As you start to reflect on 2018 and start resolving to make 2019 different in some way, consider resolving to sleep better. It’s a simple change on the surface, but sleep affects all aspects of our lives and our health. You may also find that better sleep will be the answer to other resolutions you have in mind like losing weight or a goal to run a half marathon.
But how can you achieve better sleep?
Your sleep environment has a big impact on your quality of sleep. A cool, quiet room is more conducive for sleep than the alternative. The darker the room the better as well. Make sure your bed is comfortable. This starts with your mattress and pillow, but also includes your bedding. If your mattress is over eight years old, it is time to buy a new one. Your pillow should help keep your neck and back in alignment. Depending on how you sleep will determine what kind of pillow will best provide proper alignment. Try not to work, watch TV, or use your computer in bed. If your brain associates these activities with your bedroom, then it will be harder to wind down at night.
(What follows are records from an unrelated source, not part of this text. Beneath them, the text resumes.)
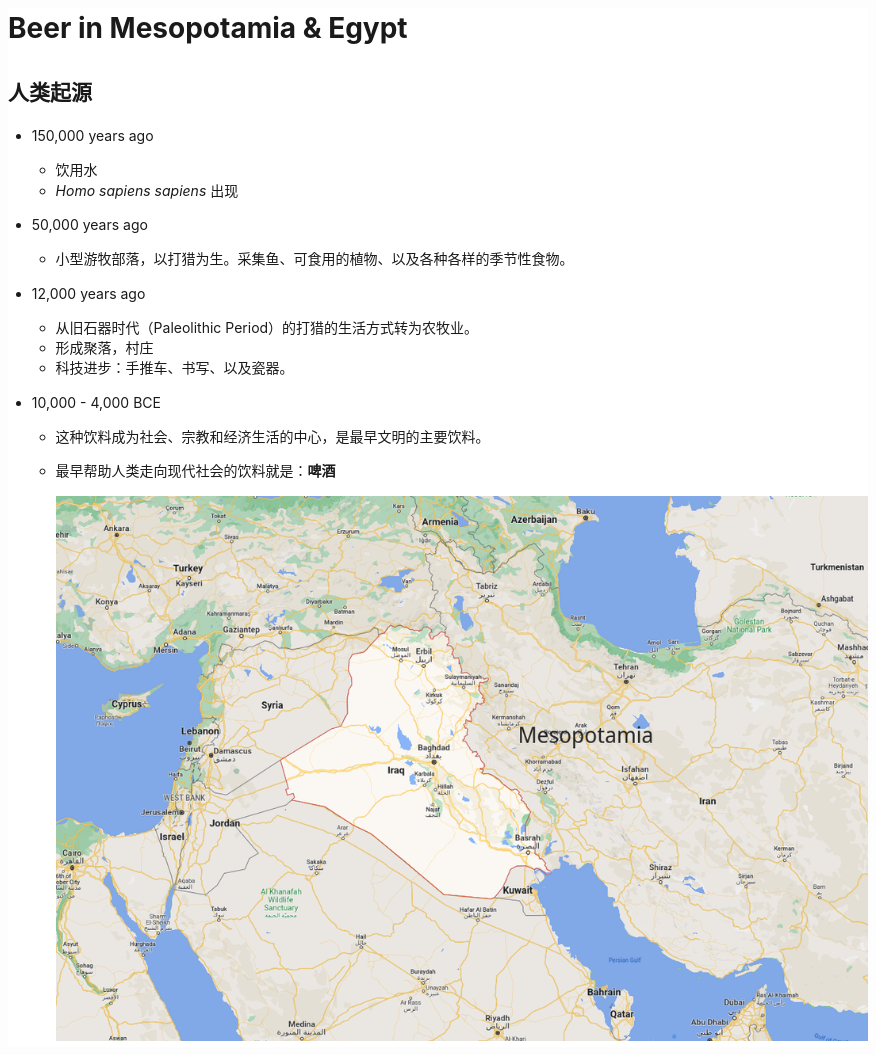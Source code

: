 # Beer in Mesopotamia & Egypt

## 人类起源

- 150,000 years ago
  
  - 饮用水
  - *Homo sapiens sapiens* 出现
  
- 50,000 years ago

  - 小型游牧部落，以打猎为生。采集鱼、可食用的植物、以及各种各样的季节性食物。

- 12,000 years ago

  - 从旧石器时代（Paleolithic Period）的打猎的生活方式转为农牧业。
  - 形成聚落，村庄
  - 科技进步：手推车、书写、以及瓷器。

- 10,000 - 4,000 BCE

  - 这种饮料成为社会、宗教和经济生活的中心，是最早文明的主要饮料。

  - 最早帮助人类走向现代社会的饮料就是：**啤酒**

    ![image-20220801102710832](assets/image-20220801102710832.png)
What you do during the day affects how you sleep as well. Expose yourself to daylight and other bright lights only during the day if possible. This will keep your body and mind more awake and alert during waking hours. Exercise earlier in the day. If you exercise too close to your bed time, this can affect your ability to relax. Exercise in general promotes better sleep, but it can take a few months to feel the full effects of your exercise habit. Be smart about what you’re eating and drinking. Healthier foods that do not have sugar and refined carbs allow your body to achieve deep restorative sleep as they help stabilize your hormone levels. Caffeine and nicotine are stimulants, so limiting (or eliminating) your intake of both will allow you relax more at bedtime. Avoid big meals and alcohol at night. When your body is working to digest a large amount of food or heavy, rich foods, it is not as settled as it normally is while sleeping. Alcohol interferes with your sleep cycle and does not help you relax like you may think.
Sticking to a nighttime routine is as beneficial for adults as it is for kids. Doing the same things each night in the same order signals your brain that it is time for sleep. Limiting all screen time before bed and stopping completely at least an hour before you fall asleep will minimize the effect of blue light. Implement relaxation techniques such as deep breathing and visualizing a peaceful, restful place.
What other tips do you have for restful and restorative sleep?